[Data entries]
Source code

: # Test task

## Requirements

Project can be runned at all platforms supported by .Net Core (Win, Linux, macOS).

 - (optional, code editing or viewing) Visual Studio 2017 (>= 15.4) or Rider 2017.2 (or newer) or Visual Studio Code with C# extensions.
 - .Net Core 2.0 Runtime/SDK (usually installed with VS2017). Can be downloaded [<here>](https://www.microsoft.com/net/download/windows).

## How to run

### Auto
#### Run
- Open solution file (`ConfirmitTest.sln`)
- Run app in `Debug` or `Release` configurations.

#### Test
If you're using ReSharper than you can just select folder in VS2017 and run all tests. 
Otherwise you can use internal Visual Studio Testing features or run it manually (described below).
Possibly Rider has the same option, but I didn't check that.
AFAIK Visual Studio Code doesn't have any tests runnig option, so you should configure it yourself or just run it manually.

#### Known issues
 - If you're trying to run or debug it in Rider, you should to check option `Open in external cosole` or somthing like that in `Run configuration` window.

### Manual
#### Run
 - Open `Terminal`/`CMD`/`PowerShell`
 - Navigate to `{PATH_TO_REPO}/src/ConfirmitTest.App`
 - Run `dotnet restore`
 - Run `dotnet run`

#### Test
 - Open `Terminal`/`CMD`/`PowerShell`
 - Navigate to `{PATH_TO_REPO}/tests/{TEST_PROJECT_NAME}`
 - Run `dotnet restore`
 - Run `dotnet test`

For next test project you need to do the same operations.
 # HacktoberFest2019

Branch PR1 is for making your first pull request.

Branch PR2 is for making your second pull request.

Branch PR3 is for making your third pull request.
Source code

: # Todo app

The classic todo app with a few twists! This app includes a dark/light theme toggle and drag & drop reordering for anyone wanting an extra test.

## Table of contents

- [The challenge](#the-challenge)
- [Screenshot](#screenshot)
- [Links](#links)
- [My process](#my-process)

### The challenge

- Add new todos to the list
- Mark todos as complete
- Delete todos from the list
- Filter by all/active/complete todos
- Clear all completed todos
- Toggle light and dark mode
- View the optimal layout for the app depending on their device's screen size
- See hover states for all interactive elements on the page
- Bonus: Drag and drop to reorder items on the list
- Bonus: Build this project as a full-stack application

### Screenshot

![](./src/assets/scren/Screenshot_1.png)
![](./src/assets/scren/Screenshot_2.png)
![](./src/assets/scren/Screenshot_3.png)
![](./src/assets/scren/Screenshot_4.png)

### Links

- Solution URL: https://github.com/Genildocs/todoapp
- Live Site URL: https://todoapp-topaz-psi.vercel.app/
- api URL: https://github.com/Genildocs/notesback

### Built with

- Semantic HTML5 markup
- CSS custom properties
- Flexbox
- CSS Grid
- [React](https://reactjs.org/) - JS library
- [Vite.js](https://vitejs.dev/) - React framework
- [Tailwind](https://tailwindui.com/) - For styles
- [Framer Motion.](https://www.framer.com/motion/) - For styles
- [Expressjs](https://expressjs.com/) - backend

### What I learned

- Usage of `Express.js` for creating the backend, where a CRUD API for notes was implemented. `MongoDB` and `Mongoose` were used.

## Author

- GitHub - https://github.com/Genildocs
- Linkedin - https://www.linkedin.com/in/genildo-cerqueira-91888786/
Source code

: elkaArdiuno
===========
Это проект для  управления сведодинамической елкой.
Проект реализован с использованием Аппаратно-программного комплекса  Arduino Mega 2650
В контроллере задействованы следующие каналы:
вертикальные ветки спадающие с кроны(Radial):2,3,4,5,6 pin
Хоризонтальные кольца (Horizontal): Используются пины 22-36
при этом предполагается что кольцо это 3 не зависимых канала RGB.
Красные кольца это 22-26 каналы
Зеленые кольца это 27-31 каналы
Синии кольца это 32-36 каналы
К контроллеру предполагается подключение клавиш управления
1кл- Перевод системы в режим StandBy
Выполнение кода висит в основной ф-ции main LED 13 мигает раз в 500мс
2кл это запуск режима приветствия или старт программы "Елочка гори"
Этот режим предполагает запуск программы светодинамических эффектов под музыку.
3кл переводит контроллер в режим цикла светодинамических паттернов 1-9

_Exercise instructions:_ Show all lines above holding "tests".

_Solution to the problem:_
If you're using ReSharper than you can just select folder in VS2017 and run all tests. 
AFAIK Visual Studio Code doesn't have any tests runnig option, so you should configure it yourself or just run it manually.
 - Navigate to `{PATH_TO_REPO}/tests/{TEST_PROJECT_NAME}`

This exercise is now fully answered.